U.S. House Seat Hinges On Ruling

The Supreme Court heard oral arguments involving a lawsuit that could remove North Carolina's 13th District.

The battle began when Utah sued the U.S. Census Bureau over census data-gathering techniques that cost Utah a congressional seat, handing it to North Carolina.

The showdown -- Utah v. Evans -- made its way to the U.S. Supreme Court Wednesday and had the justices questioning the constitutionality of "hot deck" imputation -- a practice used to gather census data.

Hot deck imputation is the process of assigning occupancy to a residence based on the data of the nearest neighbor.
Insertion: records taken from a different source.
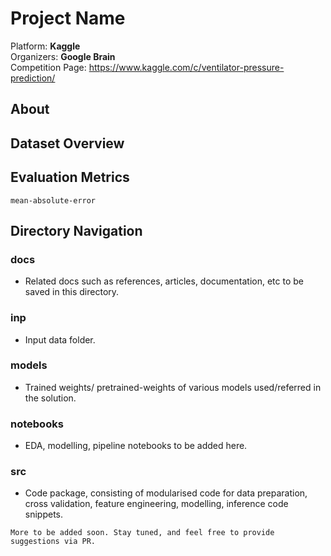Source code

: <!-- ![neg_pressure_01](https://user-images.githubusercontent.com/53314831/138564499-a1bb0aec-2c3e-467f-bcac-f6397a61dc19.png) -->

# Project Name

Platform:  **Kaggle**  
Organizers:  **Google Brain**  
Competition Page: https://www.kaggle.com/c/ventilator-pressure-prediction/

## About

## Dataset Overview

## Evaluation Metrics
`mean-absolute-error`
## Directory Navigation
### docs

- Related docs such as references, articles, documentation, etc to be saved in this directory.

### inp

- Input data folder.

### models

- Trained weights/ pretrained-weights of various models used/referred in the solution.

### notebooks

- EDA, modelling, pipeline notebooks to be added here.

### src

- Code package, consisting of modularised code for data preparation, cross validation, feature engineering, modelling, inference code snippets.

```
More to be added soon. Stay tuned, and feel free to provide suggestions via PR.
```
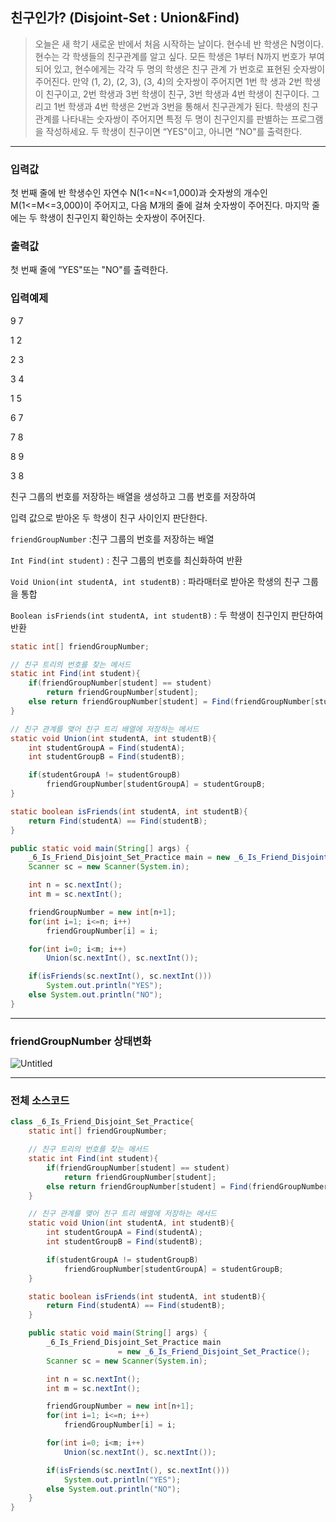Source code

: ## 친구인가? (Disjoint-Set : Union&Find)

> 오늘은 새 학기 새로운 반에서 처음 시작하는 날이다.
현수네 반 학생은 N명이다. 현수는 각 학생들의 친구관계를 알고 싶다.
모든 학생은 1부터 N까지 번호가 부여되어 있고,
현수에게는 각각 두 명의 학생은 친구 관계 가 번호로 표현된 숫자쌍이 주어진다.
만약 (1, 2), (2, 3), (3, 4)의 숫자쌍이 주어지면 1번 학 생과 2번 학생이 친구이고,
2번 학생과 3번 학생이 친구, 3번 학생과 4번 학생이 친구이다.
그리고 1번 학생과 4번 학생은 2번과 3번을 통해서 친구관계가 된다.
학생의 친구관계를 나타내는 숫자쌍이 주어지면
특정 두 명이 친구인지를 판별하는 프로그램 을 작성하세요.
두 학생이 친구이면 “YES"이고, 아니면 ”NO"를 출력한다.
>

---

### 입력값

첫 번째 줄에 반 학생수인 자연수 N(1<=N<=1,000)과 숫자쌍의 개수인 M(1<=M<=3,000)이
주어지고, 다음 M개의 줄에 걸쳐 숫자쌍이 주어진다.
마지막 줄에는 두 학생이 친구인지 확인하는 숫자쌍이 주어진다.

### 출력값

첫 번째 줄에 “YES"또는 "NO"를 출력한다.

### 입력예제
9 7

1 2

2 3

3 4

1 5

6 7

7 8

8 9

3 8

친구 그룹의 번호를 저장하는 배열을 생성하고 그룹 번호를 저장하여

입력 값으로 받아온 두 학생이 친구 사이인지 판단한다.

`friendGroupNumber` :친구 그룹의 번호를 저장하는 배열

`Int Find(int student)` : 친구 그룹의 번호를 최신화하여 반환

`Void Union(int studentA, int studentB)` : 파라매터로 받아온 학생의 친구 그룹을 통합

`Boolean isFriends(int studentA, int studentB)` : 두 학생이 친구인지 판단하여 반환

```java
static int[] friendGroupNumber;
```

```java
// 친구 트리의 번호를 찾는 메서드
static int Find(int student){
    if(friendGroupNumber[student] == student)
        return friendGroupNumber[student];
    else return friendGroupNumber[student] = Find(friendGroupNumber[student]);
}
```

```java
// 친구 관계를 맺어 친구 트리 배열에 저장하는 메서드
static void Union(int studentA, int studentB){
    int studentGroupA = Find(studentA);
    int studentGroupB = Find(studentB);

    if(studentGroupA != studentGroupB)
        friendGroupNumber[studentGroupA] = studentGroupB;
}
```

```java
static boolean isFriends(int studentA, int studentB){
    return Find(studentA) == Find(studentB);
}
```

```java
public static void main(String[] args) {
    _6_Is_Friend_Disjoint_Set_Practice main = new _6_Is_Friend_Disjoint_Set_Practice();
    Scanner sc = new Scanner(System.in);

    int n = sc.nextInt();
    int m = sc.nextInt();

    friendGroupNumber = new int[n+1];
    for(int i=1; i<=n; i++)
        friendGroupNumber[i] = i;

    for(int i=0; i<m; i++)
        Union(sc.nextInt(), sc.nextInt());

    if(isFriends(sc.nextInt(), sc.nextInt()))
        System.out.println("YES");
    else System.out.println("NO");
}

```

---

### friendGroupNumber 상태변화

![Untitled](https://s3-us-west-2.amazonaws.com/secure.notion-static.com/3cbf895b-c98f-4c3a-9943-4cc8df2dfbcd/Untitled.png)

---

### 전체 소스코드

```java
class _6_Is_Friend_Disjoint_Set_Practice{
    static int[] friendGroupNumber;

    // 친구 트리의 번호를 찾는 메서드
    static int Find(int student){
        if(friendGroupNumber[student] == student)
            return friendGroupNumber[student];
        else return friendGroupNumber[student] = Find(friendGroupNumber[student]);
    }

    // 친구 관계를 맺어 친구 트리 배열에 저장하는 메서드
    static void Union(int studentA, int studentB){
        int studentGroupA = Find(studentA);
        int studentGroupB = Find(studentB);

        if(studentGroupA != studentGroupB)
            friendGroupNumber[studentGroupA] = studentGroupB;
    }

    static boolean isFriends(int studentA, int studentB){
        return Find(studentA) == Find(studentB);
    }

    public static void main(String[] args) {
        _6_Is_Friend_Disjoint_Set_Practice main 
						= new _6_Is_Friend_Disjoint_Set_Practice();
        Scanner sc = new Scanner(System.in);

        int n = sc.nextInt();
        int m = sc.nextInt();

        friendGroupNumber = new int[n+1];
        for(int i=1; i<=n; i++)
            friendGroupNumber[i] = i;

        for(int i=0; i<m; i++)
            Union(sc.nextInt(), sc.nextInt());

        if(isFriends(sc.nextInt(), sc.nextInt()))
            System.out.println("YES");
        else System.out.println("NO");
    }
}
```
The U.S. Census Bureau has used hot deck imputation to determine population in past censuses, but the standards for the 2000 census were less stringent than in previous years. The looser standards are constitutionally suspect as they might qualify as a form of sampling, which the Supreme Court has previously ruled unconstitutional.

In 1999, the Supreme Court ruled 5-4 to prohibit "the use of statistical sampling in calculating a population for purposes of apportionment" but did not strike down the use of any statistical methods whatsoever.

During the hearing Wednesday, Utah counsel Thomas Lee argued that inferring the population of a home based on that of a neighboring residence is unconstitutional because making such an inference goes beyond using a mere statistical method for gathering data.

"That's sampling," he said. "Sampling is taking information about a part to make an inference about the whole."

But U.S. Solicitor General Theodore Olson, who represented the federal government, argued that estimating occupancy in a select few cases is not a form of sampling.

"Sampling technique is completely discrete from the imputation technique," Olson said. "In my thinking of it, it is drawing logical inference from the data available."

But Justice Sandra Day O'Connor held that the key was not to determine whether hot deck imputation was a statistical method but whether all statistical methods can be ruled unconstitutional sampling. "We have to establish whether this hot deck imputation is a type of sampling, which it seems to me it very well may be," she said.

Justice David Souter said a distinction should be made between making an inference for a small group and random sampling like that previously struck down by the court.

Souter held that it is logical to make an educated guess about occupancy based on who lives next door. "Birds of a feather flock together," he said. "People who live near one another tend to be alike."

But Souter said that no matter whether inference is determined to be unconstitutional sampling, Utah's grievances might not be redressable because more than two years have passed since the transgression occurred.

"It's a real issue in this case whether a statute that is geared to information at a particular time can reverse itself," he said.

O'Connor concurred that both states have progressed since the census was taken and that population likely has shifted. "Things have happened since that census was taken," she said.

But Lee claimed Utah could not have filed suit earlier than it did and that revised population numbers could still be legally gathered and used for apportionment.

The Supreme Court is expected to rule some time before its summer recess.

Even if the Supreme Court were to rule in favor of Utah and new population data were collected, President Bush might not submit those numbers to Congress and would be within his legal right not to do so, stated several justices, including Justice Antonin Scalia.

"I sort of wouldn't want to take away a representative from the people of North Carolina," he said. "If I were the president, I might not want to do it and risk making the people of North Carolina mad."